Oh, she was deeply in love.

Against a bloody hand, she fought.

Her body writhed almost as during rough sex

and blood dripped and bruises formed,

and she resisted, then weakly resisted.

That strong hand held tight.

From the depths, he tugged,

and at first, she screamed.

Then, we knew, too in love, she fell in with him.

Saturday, August 15, 2009

Two Weeks

I put my lighter away in the drawer

for the fifth time this year

(it’s only March).


It cooed I’ll see you in two weeks.

No, you bastard. I’m done with you.

But we both knew there was a reason

I didn’t throw it in the trash.

·

Again, it’s been two weeks,

so I take the slow walk

past the Methodist Church and

show up in your living room.


You look up at your calendar,

Oh, two weeks already?

reaching for our pill bottle.


Yes, I say, but I’m not staying.

I just wanted to see if

you were dead yet.


You take two.

With a smirk you retort, I’m trying,

but not hard enough, I think.


I’m leaving you.

This time it’s for good,

I tell you.

·

Well, it’s been three months,

and my nerves still shake for you.


We first met in the waiting room.

They told you,

You have two weeks.

I figured I could collapse with you

among Benzedrine and cigarettes for that long.


You can sleep when you’re dead,

but stubborn as hell,

you’ve developed a living slumber.


Now, I’m just trying to keep awake.

Friday, August 14, 2009

Three Months in Forty-Six Words

I saw some sort of Art Punk movement coming on.

My feet scrambled to find the words

and my tongue died somewhere along the grass path.


My hands found shooting stars against your breasts;

that was the worst part.

But, like I said, I saw it coming.

Wednesday, August 12, 2009

We Were Always Looking for the Best Things in the Wrong Places

We would search for wildlife on neighborhood streets,

and we spent many an evening hunting skunks and raccoons in backyards.

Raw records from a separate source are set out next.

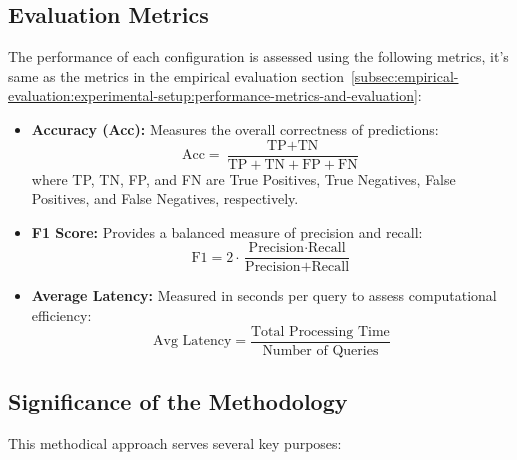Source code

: \subsection{Evaluation Metrics}\label{subsec:ablation-metrics}
The performance of each configuration is assessed using the following metrics, it's same as the metrics in the empirical evaluation section~\ref{subsec:empirical-evaluation:experimental-setup:performance-metrics-and-evaluation}:

\begin{itemize}
    \item \textbf{Accuracy (Acc):} Measures the overall correctness of predictions:
    \begin{equation}
        \text{Acc} = \frac{\text{TP} + \text{TN}}{\text{TP} + \text{TN} + \text{FP} + \text{FN}}
    \end{equation}
    where TP, TN, FP, and FN are True Positives, True Negatives, False Positives, and False Negatives, respectively.

    \item \textbf{F1 Score:} Provides a balanced measure of precision and recall:
    \begin{equation}
        \text{F1} = 2 \cdot \frac{\text{Precision} \cdot \text{Recall}}{\text{Precision} + \text{Recall}}
    \end{equation}


    \item \textbf{Average Latency:} Measured in seconds per query to assess computational efficiency:
    \begin{equation}
        \text{Avg Latency} = \frac{\text{Total Processing Time}}{\text{Number of Queries}}
    \end{equation}
\end{itemize}

\subsection{Significance of the Methodology}\label{subsec:significance-of-the-methodology}
This methodical approach serves several key purposes:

We sought out love in the caverns of each others’ eyes,

and tried, hopelessly, hour after hour to force it from between clenched palms.

Monday, August 10, 2009

What I Can Still Hear

I can still hear Somewhere Over the Rainbow.

Someone sang it when I was young

but now I can’t remember who.


I can hear tires screeching

as I chased a pop fly

down the middle of the road

before that car crashed

into my tom-boy body.


And then, while I sat in my bed recovering,

with bruises all over my face,

the neighbor boy strolled past,

so I called out the window, “Hi, Jimmy”.

I can still hear him screaming all the way home

“A monster! A monster!”


I can hear Bethel cursing my name

when Jack and I popped out of the rumble seat

after she and her fiancé

had driven out to the woods

for some alone time.

Actually, I can’t. I’m overwhelmed

by the sound of childish laughing.


I can hear “Don’t tell Mummy!

Don’t tell Mummy!” Rudy standing over my chest

while I lay flat on my back on the pitcher’s mound

with a baseball imprint on my forehead.

I had thought I would be the nice sister,

give him an easy pitch.


I can still hear those rascal boys squealing in terror

after Grandma dropped a sheet over her head

and went and knocked on the clubhouse door

crooning “Woooo,”

holding a butcher’s knife.


I still hear my cough,

horrible and persistent,

the dry kind that tears apart your throat.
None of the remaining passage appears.